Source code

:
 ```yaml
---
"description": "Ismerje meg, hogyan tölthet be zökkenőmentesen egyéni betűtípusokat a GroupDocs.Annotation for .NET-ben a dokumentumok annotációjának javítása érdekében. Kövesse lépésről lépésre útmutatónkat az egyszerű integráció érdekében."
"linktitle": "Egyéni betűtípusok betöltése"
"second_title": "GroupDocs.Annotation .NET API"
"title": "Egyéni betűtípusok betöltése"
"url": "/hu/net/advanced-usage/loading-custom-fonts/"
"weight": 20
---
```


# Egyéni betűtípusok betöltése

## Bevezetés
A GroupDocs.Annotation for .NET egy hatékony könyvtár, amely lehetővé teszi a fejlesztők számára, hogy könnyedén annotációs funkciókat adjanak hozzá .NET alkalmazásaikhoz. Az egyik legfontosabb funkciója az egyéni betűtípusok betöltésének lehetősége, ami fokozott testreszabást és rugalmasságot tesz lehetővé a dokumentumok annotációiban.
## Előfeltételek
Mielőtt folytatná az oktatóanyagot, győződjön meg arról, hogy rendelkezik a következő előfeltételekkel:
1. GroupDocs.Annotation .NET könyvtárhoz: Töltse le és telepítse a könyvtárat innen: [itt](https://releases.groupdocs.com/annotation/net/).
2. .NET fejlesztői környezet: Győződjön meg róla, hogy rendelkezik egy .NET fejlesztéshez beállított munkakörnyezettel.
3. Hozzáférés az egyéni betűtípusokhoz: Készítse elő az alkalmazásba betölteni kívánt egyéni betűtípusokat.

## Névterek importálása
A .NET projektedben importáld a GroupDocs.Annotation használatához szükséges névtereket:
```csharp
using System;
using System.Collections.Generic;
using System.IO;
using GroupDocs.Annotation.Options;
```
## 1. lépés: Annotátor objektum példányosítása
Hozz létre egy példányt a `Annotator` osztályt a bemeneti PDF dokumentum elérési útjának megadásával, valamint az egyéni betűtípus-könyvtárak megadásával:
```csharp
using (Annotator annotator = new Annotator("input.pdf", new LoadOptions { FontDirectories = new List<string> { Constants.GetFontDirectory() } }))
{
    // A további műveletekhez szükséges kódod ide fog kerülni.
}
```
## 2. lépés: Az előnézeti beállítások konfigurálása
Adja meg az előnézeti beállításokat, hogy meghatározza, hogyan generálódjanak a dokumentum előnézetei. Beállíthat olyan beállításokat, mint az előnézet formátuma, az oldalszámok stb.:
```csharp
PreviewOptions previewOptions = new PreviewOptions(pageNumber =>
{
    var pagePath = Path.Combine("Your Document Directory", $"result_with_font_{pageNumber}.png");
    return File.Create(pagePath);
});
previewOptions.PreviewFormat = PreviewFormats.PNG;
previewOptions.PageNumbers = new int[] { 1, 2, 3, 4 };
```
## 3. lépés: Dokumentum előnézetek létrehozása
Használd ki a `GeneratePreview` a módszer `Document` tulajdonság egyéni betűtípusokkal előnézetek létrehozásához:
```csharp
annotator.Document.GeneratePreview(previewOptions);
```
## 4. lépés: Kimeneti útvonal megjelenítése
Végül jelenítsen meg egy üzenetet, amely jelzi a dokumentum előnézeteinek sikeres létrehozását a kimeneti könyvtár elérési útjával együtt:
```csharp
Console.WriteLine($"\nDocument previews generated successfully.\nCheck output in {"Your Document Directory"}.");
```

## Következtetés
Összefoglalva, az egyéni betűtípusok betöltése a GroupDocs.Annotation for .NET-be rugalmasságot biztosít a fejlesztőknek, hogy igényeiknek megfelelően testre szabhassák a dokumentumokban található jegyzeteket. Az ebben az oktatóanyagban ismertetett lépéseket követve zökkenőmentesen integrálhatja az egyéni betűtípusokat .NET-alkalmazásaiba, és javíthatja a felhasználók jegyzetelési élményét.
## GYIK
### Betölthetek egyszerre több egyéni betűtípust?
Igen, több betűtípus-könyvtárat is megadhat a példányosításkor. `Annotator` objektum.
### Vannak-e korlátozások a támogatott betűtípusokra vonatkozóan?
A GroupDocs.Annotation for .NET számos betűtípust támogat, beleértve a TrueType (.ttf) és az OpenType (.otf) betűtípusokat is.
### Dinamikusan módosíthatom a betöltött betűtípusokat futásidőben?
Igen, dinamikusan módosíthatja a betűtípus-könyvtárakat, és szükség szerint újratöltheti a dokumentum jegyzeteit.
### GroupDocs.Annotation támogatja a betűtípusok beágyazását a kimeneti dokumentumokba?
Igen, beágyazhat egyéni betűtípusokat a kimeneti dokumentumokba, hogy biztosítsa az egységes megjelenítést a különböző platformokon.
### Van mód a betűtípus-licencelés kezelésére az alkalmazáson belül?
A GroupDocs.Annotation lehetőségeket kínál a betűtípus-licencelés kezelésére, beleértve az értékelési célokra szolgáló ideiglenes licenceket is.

■ ■ ■

- What is being asked: Those lines of the records that contain the string "szükséges" should be identified and copied.

- Response to the task:
A .NET projektedben importáld a GroupDocs.Annotation használatához szükséges névtereket:
    // A további műveletekhez szükséges kódod ide fog kerülni.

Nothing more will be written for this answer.